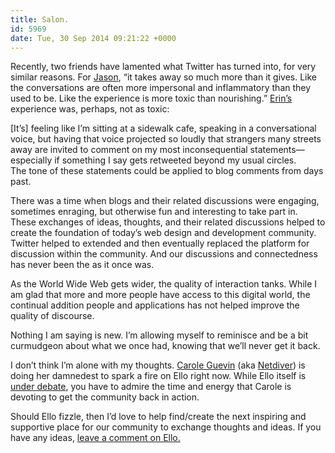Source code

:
 ```yaml
---
title: Salon.
id: 5969
date: Tue, 30 Sep 2014 09:21:22 +0000
---
```






Recently, two friends have lamented what Twitter has turned into, for very similar reasons. For [Jason](http://jasonsantamaria.com/articles/ditching-twitter), “it takes away so much more than it gives. Like the conversations are often more impersonal and inflammatory than they used to be. Like the experience is more toxic than nourishing.” [Erin’s](http://incisive.nu/2014/ditching-twitter/) experience was, perhaps, not as toxic:







<div class="quote">[It’s] feeling like I’m sitting at a sidewalk cafe, speaking in a conversational voice, but having that voice projected so loudly that strangers many streets away are invited to comment on my most inconsequential statements—especially if something I say gets retweeted beyond my usual circles.</div>The tone of these statements could be applied to blog comments from days past.  



There was a time when blogs and their related discussions were engaging, sometimes enraging, but otherwise fun and interesting to take part in. These exchanges of ideas, thoughts, and their related discussions helped to create the foundation of today’s web design and development community. Twitter helped to extended and then eventually replaced the platform for discussion within the community. And our discussions and connectedness has never been the as it once was.  



As the World Wide Web gets wider, the quality of interaction tanks. While I am glad that more and more people have access to this digital world, the continual addition people and applications has not helped improve the quality of discourse.  



Nothing I am saying is new. I’m allowing myself to reminisce and be a bit curmudgeon about what we once had, knowing that we’ll never get it back.  



I don’t think I’m alone with my thoughts. [Carole Guevin](https://ello.co/cgwarex) (aka [Netdiver](http://netdiver.net)) is doing her damnedest to spark a fire on Ello right now. While Ello itself is [under debate](http://mashable.com/2014/09/29/ello-outage/), you have to admire the time and energy that Carole is devoting to get the community back in action.  



Should Ello fizzle, then I’d love to help find/create the next inspiring and supportive place for our community to exchange thoughts and ideas. If you have any ideas, [leave a comment on Ello.](https://ello.co/brilliantcrank/post/X6UvCkdzlhrybIyrX7ctEw)


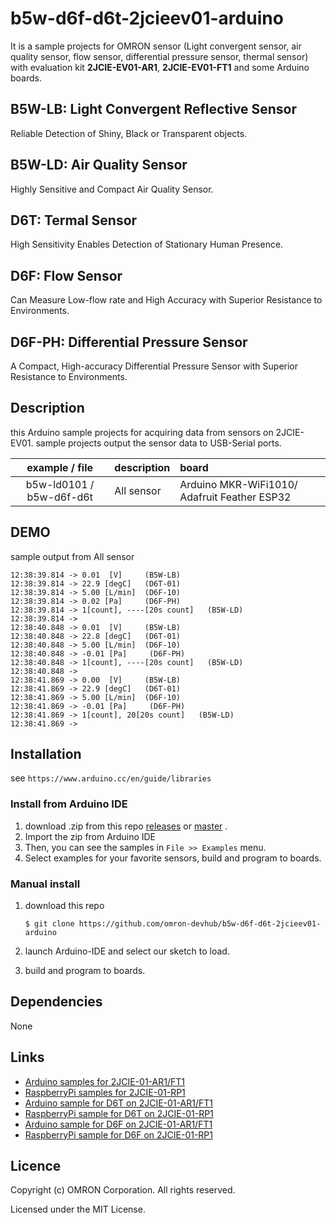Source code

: # b5w-d6f-d6t-2jcieev01-arduino
It is a sample projects for OMRON sensor (Light convergent sensor, air quality sensor, flow sensor, differential pressure sensor, thermal sensor) with evaluation kit **2JCIE-EV01-AR1**, **2JCIE-EV01-FT1**
and some Arduino boards.


## B5W-LB: Light Convergent Reflective Sensor
Reliable Detection of Shiny, Black or Transparent objects.


## B5W-LD: Air Quality Sensor
Highly Sensitive and Compact Air Quality Sensor.

## D6T: Termal Sensor
High Sensitivity Enables Detection of Stationary Human Presence.

## D6F: Flow Sensor
Can Measure Low-flow rate and High Accuracy with Superior Resistance to Environments.

## D6F-PH: Differential Pressure Sensor
A Compact, High-accuracy Differential Pressure Sensor with Superior Resistance to Environments.

## Description
this Arduino sample projects for acquiring data from sensors on 2JCIE-EV01.
sample projects output the sensor data to USB-Serial ports.

| example / file    | description                     | board |
|:----------:|:--------------------------------|:-----------------------|
| b5w-ld0101 / b5w-d6f-d6t | All sensor              | Arduino MKR-WiFi1010/ Adafruit Feather ESP32 |


## DEMO
sample output from All sensor

```
12:38:39.814 -> 0.01  [V]     (B5W-LB)
12:38:39.814 -> 22.9 [degC]   (D6T-01)
12:38:39.814 -> 5.00 [L/min]  (D6F-10)
12:38:39.814 -> 0.02 [Pa]     (D6F-PH)
12:38:39.814 -> 1[count], ----[20s count]   (B5W-LD)
12:38:39.814 ->  
12:38:40.848 -> 0.01  [V]     (B5W-LB)
12:38:40.848 -> 22.8 [degC]   (D6T-01)
12:38:40.848 -> 5.00 [L/min]  (D6F-10)
12:38:40.848 -> -0.01 [Pa]     (D6F-PH)
12:38:40.848 -> 1[count], ----[20s count]   (B5W-LD)
12:38:40.848 ->  
12:38:41.869 -> 0.00  [V]     (B5W-LB)
12:38:41.869 -> 22.9 [degC]   (D6T-01)
12:38:41.869 -> 5.00 [L/min]  (D6F-10)
12:38:41.869 -> -0.01 [Pa]     (D6F-PH)
12:38:41.869 -> 1[count], 20[20s count]   (B5W-LD)
12:38:41.869 ->  

```


## Installation
see `https://www.arduino.cc/en/guide/libraries`

### Install from Arduino IDE
1. download .zip from this repo [releases](releases)
    or [master](archive/master.zip) .
2. Import the zip from Arduino IDE
3. Then, you can see the samples in `File >> Examples` menu.
4. Select examples for your favorite sensors, build and program to boards.

### Manual install
1. download this repo

    ```shell
    $ git clone https://github.com/omron-devhub/b5w-d6f-d6t-2jcieev01-arduino
    ```

2. launch Arduino-IDE and select our sketch to load.
3. build and program to boards.


## Dependencies
None


## Links
- [Arduino samples for 2JCIE-01-AR1/FT1](https://github.com/omron-devhub/2jcieev01-arduino)
- [RaspberryPi samples for 2JCIE-01-RP1](https://github.com/omron-devhub/2jcieev01-raspberrypi)
- [Arduino sample for D6T on 2JCIE-01-AR1/FT1](https://github.com/omron-devhub/d6t-2jcieev01-arduino)
- [RaspberryPi sample for D6T on 2JCIE-01-RP1](https://github.com/omron-devhub/d6t-2jcieev01-raspberrypi)
- [Arduino sample for D6F on 2JCIE-01-AR1/FT1](https://github.com/omron-devhub/d6f-2jcieev01-arduino)
- [RaspberryPi sample for D6F on 2JCIE-01-RP1](https://github.com/omron-devhub/d6f-2jcieev01-raspberrypi)


## Licence
Copyright (c) OMRON Corporation. All rights reserved.

Licensed under the MIT License.


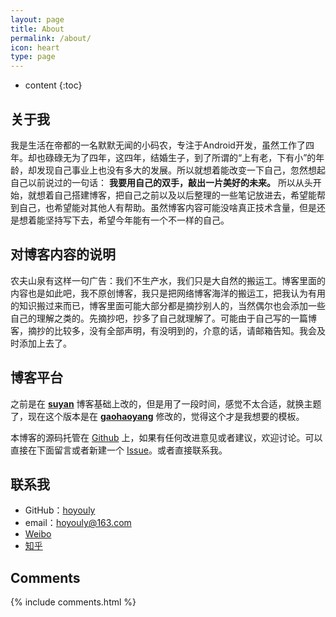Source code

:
 ```yaml
---
layout: page
title: About
permalink: /about/
icon: heart
type: page
---
```


* content
{:toc}

## 关于我

我是生活在帝都的一名默默无闻的小码农，专注于Android开发，虽然工作了四年。却也碌碌无为了四年，这四年，结婚生子，到了所谓的“上有老，下有小”的年龄，却发现自己事业上也没有多大的发展。所以就想着能改变一下自己，忽然想起自己以前说过的一句话： **我要用自己的双手，敲出一片美好的未来。** 所以从头开始，就想着自己搭建博客，把自己之前以及以后整理的一些笔记放进去，希望能帮到自己，也希望能对其他人有帮助。虽然博客内容可能没啥真正技术含量，但是还是想着能坚持写下去，希望今年能有一个不一样的自己。


## 对博客内容的说明
农夫山泉有这样一句广告：我们不生产水，我们只是大自然的搬运工。博客里面的内容也是如此吧，我不原创博客，我只是把网络博客海洋的搬运工，把我认为有用的知识搬过来而已，博客里面可能大部分都是摘抄别人的，当然偶尔也会添加一些自己的理解之类的。先摘抄吧，抄多了自己就理解了。可能由于自己写的一篇博客，摘抄的比较多，没有全部声明，有没明到的，介意的话，请邮箱告知。我会及时添加上去了。


## 博客平台

之前是在 **[suyan](https://github.com/suyan/suyan.github.io)** 博客基础上改的，但是用了一段时间，感觉不太合适，就换主题了，现在这个版本是在 **[gaohaoyang](https://github.com/Gaohaoyang/gaohaoyang.github.io)** 修改的，觉得这个才是我想要的模板。

本博客的源码托管在 [Github](https://github.com/hoyouly/hoyouly.github.io) 上，如果有任何改进意见或者建议，欢迎讨论。可以直接在下面留言或者新建一个 [Issue](https://github.com/hoyouly/hoyouly.github.io/issues)。或者直接联系我。

## 联系我

* GitHub：[hoyouly](https://github.com/hoyouly)
* email：hoyouly@163.com
* [Weibo](http://weibo.com/hoyouly)
* [知乎](https://www.zhihu.com/people/hoyouly)

## Comments

{% include comments.html %}
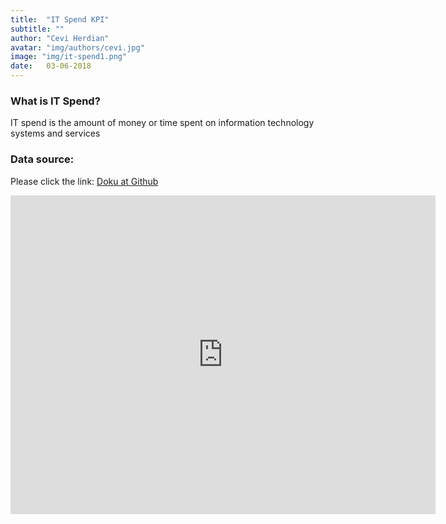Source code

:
 ```yaml
---
title:  "IT Spend KPI"
subtitle: ""
author: "Cevi Herdian"
avatar: "img/authors/cevi.jpg"
image: "img/it-spend1.png"
date:   03-06-2018
---
```


### What is IT Spend?
IT spend is the amount of money or time spent on information technology systems and services

### Data source:
Please click the link: [Doku at Github](https://github.com/itsmecevi/it-spend-analysis-sample)


<iframe width="680" height="510" src="https://app.powerbi.com/view?r=eyJrIjoiZTMyMmJiZWUtNzFkMy00YTdhLTk2YjktN2U5YzhiNTMzMGJmIiwidCI6IjU3NTMyN2Q0LTBmNGMtNGI5ZS1hNzE4LWQwOTViMWMyMzdiNSIsImMiOjh9" frameborder="0" allowFullScreen="true"></iframe>



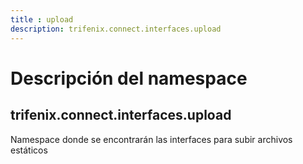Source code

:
 ```yaml
---
title : upload
description: trifenix.connect.interfaces.upload
---
```



# Descripción del namespace


## trifenix.connect.interfaces.upload
Namespace donde se encontrarán las interfaces para subir archivos estáticos

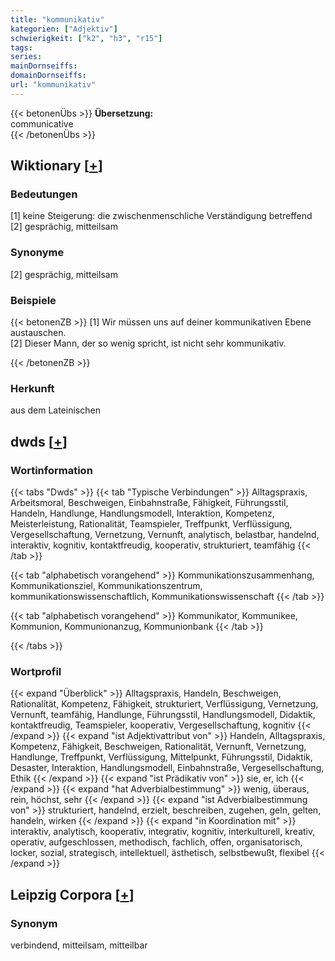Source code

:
 ```yaml
---
title: "kommunikativ"
kategorien: ["Adjektiv"]
schwierigkeit: ["k2", "h3", "r15"]
tags:
series:
mainDornseiffs:
domainDornseiffs:
url: "kommunikativ"
---
```


{{< betonenÜbs >}}
**Übersetzung:**  
communicative  
{{< /betonenÜbs >}}

## Wiktionary [[+](https://de.wiktionary.org/wiki/kommunikativ)]

### Bedeutungen
[1] keine Steigerung: die zwischenmenschliche Verständigung betreffend  
[2] gesprächig, mitteilsam  

### Synonyme
[2] gesprächig, mitteilsam  

### Beispiele
{{< betonenZB >}}
[1] Wir müssen uns auf deiner kommunikativen Ebene austauschen.  
[2] Dieser Mann, der so wenig spricht, ist nicht sehr kommunikativ.  

{{< /betonenZB >}}
### Herkunft
aus dem Lateinischen  



## dwds [[+](https://www.dwds.de/wb/kommunikativ)]

### Wortinformation
{{< tabs "Dwds" >}}
{{< tab "Typische Verbindungen" >}}
Alltagspraxis, Arbeitsmoral, Beschweigen, Einbahnstraße, Fähigkeit, Führungsstil, Handeln, Handlunge, Handlungsmodell, Interaktion, Kompetenz, Meisterleistung, Rationalität, Teamspieler, Treffpunkt, Verflüssigung, Vergesellschaftung, Vernetzung, Vernunft, analytisch, belastbar, handelnd, interaktiv, kognitiv, kontaktfreudig, kooperativ, strukturiert, teamfähig
{{< /tab >}}

{{< tab "alphabetisch vorangehend" >}}
Kommunikationszusammenhang, Kommunikationsziel, Kommunikationszentrum, kommunikationswissenschaftlich, Kommunikationswissenschaft
{{< /tab >}}

{{< tab "alphabetisch vorangehend" >}}
Kommunikator, Kommunikee, Kommunion, Kommunionanzug, Kommunionbank
{{< /tab >}}

{{< /tabs >}}

### Wortprofil
{{< expand "Überblick" >}} Alltagspraxis, Handeln, Beschweigen, Rationalität, Kompetenz, Fähigkeit, strukturiert, Verflüssigung, Vernetzung, Vernunft, teamfähig, Handlunge, Führungsstil, Handlungsmodell, Didaktik, kontaktfreudig, Teamspieler, kooperativ, Vergesellschaftung, kognitiv {{< /expand >}}
{{< expand "ist Adjektivattribut von" >}} Handeln, Alltagspraxis, Kompetenz, Fähigkeit, Beschweigen, Rationalität, Vernunft, Vernetzung, Handlunge, Treffpunkt, Verflüssigung, Mittelpunkt, Führungsstil, Didaktik, Desaster, Interaktion, Handlungsmodell, Einbahnstraße, Vergesellschaftung, Ethik {{< /expand >}}
{{< expand "ist Prädikativ von" >}} sie, er, ich {{< /expand >}}
{{< expand "hat Adverbialbestimmung" >}} wenig, überaus, rein, höchst, sehr {{< /expand >}}
{{< expand "ist Adverbialbestimmung von" >}} strukturiert, handelnd, erzielt, beschreiben, zugehen, geln, gelten, handeln, wirken {{< /expand >}}
{{< expand "in Koordination mit" >}} interaktiv, analytisch, kooperativ, integrativ, kognitiv, interkulturell, kreativ, operativ, aufgeschlossen, methodisch, fachlich, offen, organisatorisch, locker, sozial, strategisch, intellektuell, ästhetisch, selbstbewußt, flexibel {{< /expand >}}

## Leipzig Corpora [[+](https://corpora.uni-leipzig.de/en/res?word=kommunikativ&corpusId=deu_newscrawl-public_2018)]


### Synonym
verbindend, mitteilsam, mitteilbar

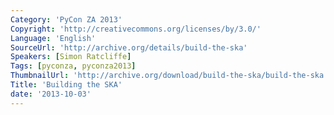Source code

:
 ```yaml
---
Category: 'PyCon ZA 2013'
Copyright: 'http://creativecommons.org/licenses/by/3.0/'
Language: 'English'
SourceUrl: 'http://archive.org/details/build-the-ska'
Speakers: [Simon Ratcliffe]
Tags: [pyconza, pyconza2013]
ThumbnailUrl: 'http://archive.org/download/build-the-ska/build-the-ska.thumbs/build-the-ska_001230.jpg'
Title: 'Building the SKA'
date: '2013-10-03'
---
```


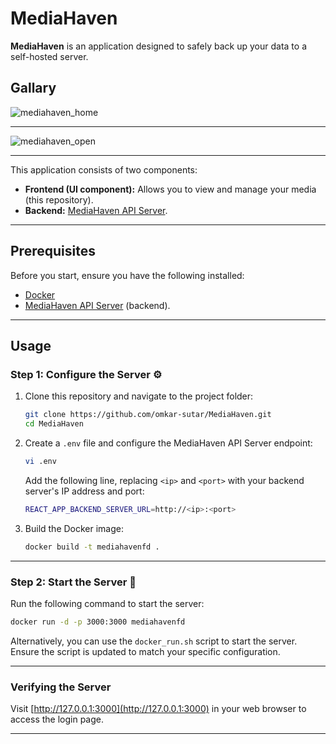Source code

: # MediaHaven

**MediaHaven** is an application designed to safely back up your data to a self-hosted server.

## Gallary
![mediahaven_home](https://github.com/user-attachments/assets/3f82836f-6d94-4b0c-9535-7ea4b5de01b3)


---


![mediahaven_open](https://github.com/user-attachments/assets/64a4b4d1-8c44-4bab-b48b-e2d4f75f3da5)


---

This application consists of two components:
- **Frontend (UI component):** Allows you to view and manage your media (this repository).
- **Backend:** [MediaHaven API Server](https://github.com/omkar-sutar/MediaHaven-Backend).

---

## Prerequisites

Before you start, ensure you have the following installed:
- [Docker](https://docs.docker.com/)
- [MediaHaven API Server](https://github.com/omkar-sutar/MediaHaven-Backend) (backend).

---

## Usage

### Step 1: Configure the Server ⚙️

1. Clone this repository and navigate to the project folder:
   ```bash
   git clone https://github.com/omkar-sutar/MediaHaven.git
   cd MediaHaven
   ```

2. Create a `.env` file and configure the MediaHaven API Server endpoint:
   ```bash
   vi .env
   ```
   Add the following line, replacing `<ip>` and `<port>` with your backend server's IP address and port:
   ```bash
   REACT_APP_BACKEND_SERVER_URL=http://<ip>:<port>
   ```

3. Build the Docker image:
   ```bash
   docker build -t mediahavenfd .
   ```

---

### Step 2: Start the Server 🚀

Run the following command to start the server:
```bash
docker run -d -p 3000:3000 mediahavenfd
```

Alternatively, you can use the `docker_run.sh` script to start the server. Ensure the script is updated to match your specific configuration.

---

### Verifying the Server

Visit [http://127.0.0.1:3000](http://127.0.0.1:3000) in your web browser to access the login page.

---


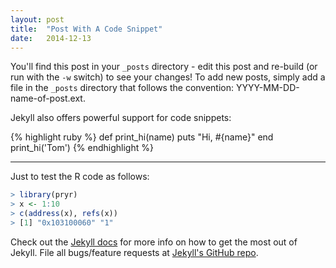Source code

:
 ```yaml
---
layout: post
title:  "Post With A Code Snippet"
date:   2014-12-13
---
```


Y</span>ou'll find this post in your `_posts` directory - edit this post and re-build (or run with the `-w` switch) to see your changes! To add new posts, simply add a file in the `_posts` directory that follows the convention: YYYY-MM-DD-name-of-post.ext.

Jekyll also offers powerful support for code snippets:

{% highlight ruby %}
def print_hi(name)
  puts "Hi, #{name}"
end
print_hi('Tom')
{% endhighlight %}

----------
Just to test the R code as follows:

```r
> library(pryr)
> x <- 1:10
> c(address(x), refs(x))
> [1] "0x103100060" "1"
```

Check out the [Jekyll docs][jekyll] for more info on how to get the most out of Jekyll. File all bugs/feature requests at [Jekyll's GitHub repo][jekyll-gh].

[jekyll-gh]: https://github.com/mojombo/jekyll
[jekyll]:    http://jekyllrb.com
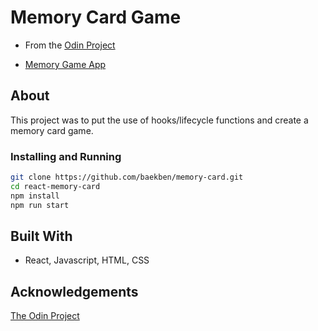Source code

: # Memory Card Game
- From the [Odin Project](https://www.theodinproject.com/lessons/memory-card)

- [Memory Game App](https://baekben.github.io/memory-card/)

## About
 This project was to put the use of hooks/lifecycle functions and create a memory card game. 

### Installing and Running
```bash
git clone https://github.com/baekben/memory-card.git
cd react-memory-card
npm install
npm run start
```
## Built With
- React, Javascript, HTML, CSS
## Acknowledgements
[The Odin Project](https://theodinproject.com)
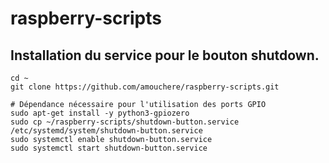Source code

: # raspberry-scripts

## Installation du service pour le bouton shutdown. 


```
cd ~
git clone https://github.com/amouchere/raspberry-scripts.git

# Dépendance nécessaire pour l'utilisation des ports GPIO
sudo apt-get install -y python3-gpiozero
sudo cp ~/raspberry-scripts/shutdown-button.service /etc/systemd/system/shutdown-button.service
sudo systemctl enable shutdown-button.service
sudo systemctl start shutdown-button.service

```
○ ○ ○ ○ ○
Task statement |
Your task is to repeat exactly the lines from the beginning of the data to the line that contains "I don’t think", both ends included, leaving out pictures.

Task response |
Source code

:
 ```yaml
---
title: Salon.
id: 5969
date: Tue, 30 Sep 2014 09:21:22 +0000
---
```






Recently, two friends have lamented what Twitter has turned into, for very similar reasons. For [Jason](http://jasonsantamaria.com/articles/ditching-twitter), “it takes away so much more than it gives. Like the conversations are often more impersonal and inflammatory than they used to be. Like the experience is more toxic than nourishing.” [Erin’s](http://incisive.nu/2014/ditching-twitter/) experience was, perhaps, not as toxic:







<div class="quote">[It’s] feeling like I’m sitting at a sidewalk cafe, speaking in a conversational voice, but having that voice projected so loudly that strangers many streets away are invited to comment on my most inconsequential statements—especially if something I say gets retweeted beyond my usual circles.</div>The tone of these statements could be applied to blog comments from days past.  



There was a time when blogs and their related discussions were engaging, sometimes enraging, but otherwise fun and interesting to take part in. These exchanges of ideas, thoughts, and their related discussions helped to create the foundation of today’s web design and development community. Twitter helped to extended and then eventually replaced the platform for discussion within the community. And our discussions and connectedness has never been the as it once was.  



As the World Wide Web gets wider, the quality of interaction tanks. While I am glad that more and more people have access to this digital world, the continual addition people and applications has not helped improve the quality of discourse.  



Nothing I am saying is new. I’m allowing myself to reminisce and be a bit curmudgeon about what we once had, knowing that we’ll never get it back.  



I don’t think I’m alone with my thoughts. [Carole Guevin](https://ello.co/cgwarex) (aka [Netdiver](http://netdiver.net)) is doing her damnedest to spark a fire on Ello right now. While Ello itself is [under debate](http://mashable.com/2014/09/29/ello-outage/), you have to admire the time and energy that Carole is devoting to get the community back in action.  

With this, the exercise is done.